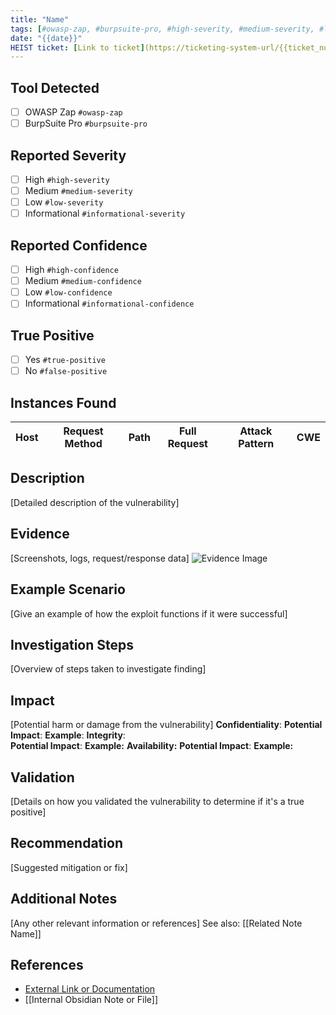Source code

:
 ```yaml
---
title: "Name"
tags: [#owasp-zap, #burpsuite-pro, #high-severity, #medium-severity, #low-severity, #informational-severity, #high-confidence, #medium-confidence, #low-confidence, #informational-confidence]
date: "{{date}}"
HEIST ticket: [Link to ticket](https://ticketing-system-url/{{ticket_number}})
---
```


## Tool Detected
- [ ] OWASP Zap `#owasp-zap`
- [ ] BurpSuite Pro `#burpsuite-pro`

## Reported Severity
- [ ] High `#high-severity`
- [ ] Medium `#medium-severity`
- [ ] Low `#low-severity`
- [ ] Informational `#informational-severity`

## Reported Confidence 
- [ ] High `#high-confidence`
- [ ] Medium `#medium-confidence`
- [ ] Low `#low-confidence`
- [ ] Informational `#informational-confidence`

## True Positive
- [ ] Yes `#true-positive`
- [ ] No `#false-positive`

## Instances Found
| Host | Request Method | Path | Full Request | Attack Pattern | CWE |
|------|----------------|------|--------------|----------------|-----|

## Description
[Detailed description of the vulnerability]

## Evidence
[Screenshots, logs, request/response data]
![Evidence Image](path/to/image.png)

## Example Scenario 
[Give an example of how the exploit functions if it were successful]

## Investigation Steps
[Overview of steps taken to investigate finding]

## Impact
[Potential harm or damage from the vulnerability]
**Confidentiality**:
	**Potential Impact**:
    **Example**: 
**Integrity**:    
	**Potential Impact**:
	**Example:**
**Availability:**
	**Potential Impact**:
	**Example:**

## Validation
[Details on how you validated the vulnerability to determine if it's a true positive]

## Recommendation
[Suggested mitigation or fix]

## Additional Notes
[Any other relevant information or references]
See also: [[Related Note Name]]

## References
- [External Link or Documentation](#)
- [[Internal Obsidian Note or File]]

> PROBLEM DESCRIPTION: Once the pictures are set aside, please reproduce the remaining material word for word.

> FINAL ANSWER:
Source code

:
 ```yaml
---
title: "Name"
tags: [#owasp-zap, #burpsuite-pro, #high-severity, #medium-severity, #low-severity, #informational-severity, #high-confidence, #medium-confidence, #low-confidence, #informational-confidence]
date: "{{date}}"
HEIST ticket: [Link to ticket](https://ticketing-system-url/{{ticket_number}})
---
```


## Tool Detected
- [ ] OWASP Zap `#owasp-zap`
- [ ] BurpSuite Pro `#burpsuite-pro`

## Reported Severity
- [ ] High `#high-severity`
- [ ] Medium `#medium-severity`
- [ ] Low `#low-severity`
- [ ] Informational `#informational-severity`

## Reported Confidence 
- [ ] High `#high-confidence`
- [ ] Medium `#medium-confidence`
- [ ] Low `#low-confidence`
- [ ] Informational `#informational-confidence`

## True Positive
- [ ] Yes `#true-positive`
- [ ] No `#false-positive`

## Instances Found
| Host | Request Method | Path | Full Request | Attack Pattern | CWE |
|------|----------------|------|--------------|----------------|-----|

## Description
[Detailed description of the vulnerability]

## Evidence
[Screenshots, logs, request/response data]
![Evidence Image](path/to/image.png)

## Example Scenario 
[Give an example of how the exploit functions if it were successful]

## Investigation Steps
[Overview of steps taken to investigate finding]

## Impact
[Potential harm or damage from the vulnerability]
**Confidentiality**:
	**Potential Impact**:
    **Example**: 
**Integrity**:    
	**Potential Impact**:
	**Example:**
**Availability:**
	**Potential Impact**:
	**Example:**

## Validation
[Details on how you validated the vulnerability to determine if it's a true positive]

## Recommendation
[Suggested mitigation or fix]

## Additional Notes
[Any other relevant information or references]
See also: [[Related Note Name]]

## References
- [External Link or Documentation](#)
- [[Internal Obsidian Note or File]]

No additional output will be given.